The Supreme Court ruled this past week against the Environmental Protection Agency, saying that without “clear congressional authorization,” the EPA could not aggressively regulate polluting emissions. Congress’s broad mandates to take action without explicit consent on the details now turns attempts to control greenhouse gases into a political quagmire, especially since Congress is essentially in a state of political paralysis.

It’s hard to work with other countries on climate change when we haven’t figured out how to work with one another at home.

Franklin D. Roosevelt once inspired our country to coalesce around another great national problem — Nazi Germany. His words from a famous Fireside Chat are applicable to the climate change challenge we face today: “Frankly and definitely there is a danger ahead, danger against which we must prepare. But we well know that we cannot escape danger, or the fear of it, by crawling into bed and pulling the covers over our heads.” It’s what a bad dream might have us do.

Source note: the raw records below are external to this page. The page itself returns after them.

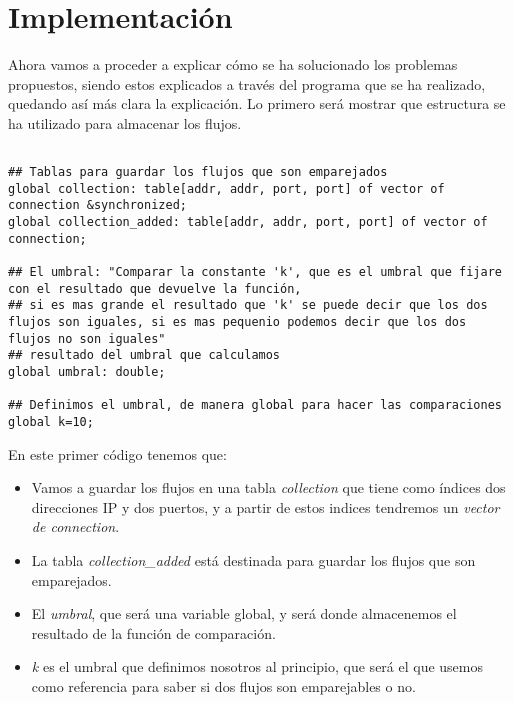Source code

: \chapter{Implementación}

Ahora vamos a proceder a explicar cómo se ha solucionado los problemas 
propuestos, siendo estos explicados a través del programa que se ha 
realizado, quedando así más clara la explicación.
\intro
\noindent Lo primero será mostrar que estructura se ha utilizado para almacenar los 
flujos.
\intro
\begin{lstlisting}[style=CodigoC]

## Tablas para guardar los flujos que son emparejados
global collection: table[addr, addr, port, port] of vector of connection &synchronized;
global collection_added: table[addr, addr, port, port] of vector of connection;

## El umbral: "Comparar la constante 'k', que es el umbral que fijare con el resultado que devuelve la función,
## si es mas grande el resultado que 'k' se puede decir que los dos flujos son iguales, si es mas pequenio podemos decir que los dos flujos no son iguales"
## resultado del umbral que calculamos
global umbral: double;

## Definimos el umbral, de manera global para hacer las comparaciones
global k=10;

\end{lstlisting}

\noindent En este primer código tenemos que: 
\begin{itemize}
\item Vamos a guardar los flujos en una tabla \textit{collection} que tiene como índices 
dos direcciones IP y dos puertos, y a partir de estos indices tendremos un \textit{vector de connection}.
\item La tabla \textit{collection\_added} está destinada para guardar los flujos que son 
emparejados.
\item El \textit{umbral}, que será una variable global, y será donde almacenemos el resultado 
de la función de comparación.
\item \textit{k} es el umbral que definimos nosotros al principio, que será el que usemos como 
referencia para saber si dos flujos son emparejables o no.
\end{itemize}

Climate change is a national security issue for our time. Yet, unless we can come to terms with it and its threat of extermination, with a sense of courage and realism, we will be ill-equipped to work together with our counterparts in the rest of the world to solve these existential threats. Historically, it’s not too impudent to say that the world has looked to the United States to lead the nations of the world in solving problems of such existential magnitude.

What keeps me from nudging my nightmare from darkness into the light is that we seem to be binding ourselves to the notion that climate change is a political phenomenon, one of those issues on which you have to be on one side or the other.

Because so many people seem bound up in politics over climate change, I’m fully aware that some may well regard this column as tainted, sentimental or politically controversial, but my dream insists it’s a matter of reality.

Martin Luther King had a more hopeful dream and a way with words; so, with permission, his words apply to the urgency of climate change, too: “It would be fatal for the nation to overlook the urgency of the moment. We cannot walk alone.”

That would be a wake-up call.

Bill Sims is a Hillsboro resident, retired president of the Denver Council on Foreign Relations, an author and runs a small farm in Berrysville with his wife. He is a former educator, executive and foundation president.